Nas comunidades, somam-se os relatos de dificuldades em encontrar senhorios dispostos a alugar-lhes uma casa. Depois de várias tentativas, Augusta Soares já pode pintar o quadro com cores mais alegres. Foi a única que, há cinco anos, com o apoio do Centro Social, conseguiu alugar uma casa onde mora com o marido e a filha Joana. Agora com 11 anos, Joana foi a primeira criança da comunidade a frequentar o infantário. Agora, todas vão à escola.
Contactada pelo JN, fonte da Câmara Municipal de Gaia afirmou que o realojamento das comunidades "só poderá ocorrer quando a candidatura estiver física e financeiramente concluída", não sendo possível adiantar com exatidão uma data.
População
À espera de realojamento estão três comunidades ciganas. Destaca-se uma população jovem constituída por 40 homens, 42 mulheres e 63 crianças. Estes números podem oscilar, "uma vez que há sempre nascimentos e casamentos que levam à entrada e saída de elementos", avança a psicóloga Patrícia Martins.
Novas casas
Os projetos de construção das novas habitações, que devem nascer nas imediações das atuais barracas, devem incluir espaços para a criação dos próprios negócios nas áreas da estética e das artes. O objetivo é que as famílias comecem a ter outras fontes de rendimento para conseguirem pagar a renda mensal e as despesas da luz e água.

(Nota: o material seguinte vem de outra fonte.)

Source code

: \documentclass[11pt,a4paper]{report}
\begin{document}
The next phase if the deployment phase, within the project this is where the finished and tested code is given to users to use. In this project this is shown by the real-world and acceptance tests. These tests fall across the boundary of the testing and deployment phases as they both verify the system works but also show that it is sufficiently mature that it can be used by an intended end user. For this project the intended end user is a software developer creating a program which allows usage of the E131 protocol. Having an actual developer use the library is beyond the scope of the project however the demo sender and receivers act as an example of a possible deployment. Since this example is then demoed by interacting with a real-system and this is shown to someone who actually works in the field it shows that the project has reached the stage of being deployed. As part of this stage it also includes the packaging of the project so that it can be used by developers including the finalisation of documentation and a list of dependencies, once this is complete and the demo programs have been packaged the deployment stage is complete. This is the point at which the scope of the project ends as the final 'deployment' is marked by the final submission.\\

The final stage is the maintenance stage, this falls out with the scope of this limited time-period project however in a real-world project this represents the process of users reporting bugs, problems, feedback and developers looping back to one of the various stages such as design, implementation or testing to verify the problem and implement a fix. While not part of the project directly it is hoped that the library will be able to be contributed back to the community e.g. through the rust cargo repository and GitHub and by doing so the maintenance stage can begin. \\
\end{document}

Plano de realojamento já foi aprovado
O realojamento das comunidades ciganas está integrado no PEDU e será financiado pelo Fundo Europeu de Desenvolvimento Regional e pelo Município de Gaia. Os objetivos passam pela "reabilitação de espaços e unidades industriais abandonadas e pela integração de públicos desfavorecidos", explicou a Câmara de Gaia. As novas unidades habitacionais vão permitir a "reconversão urbana e requalificação física dos edifícios integrados na proposta de intervenção".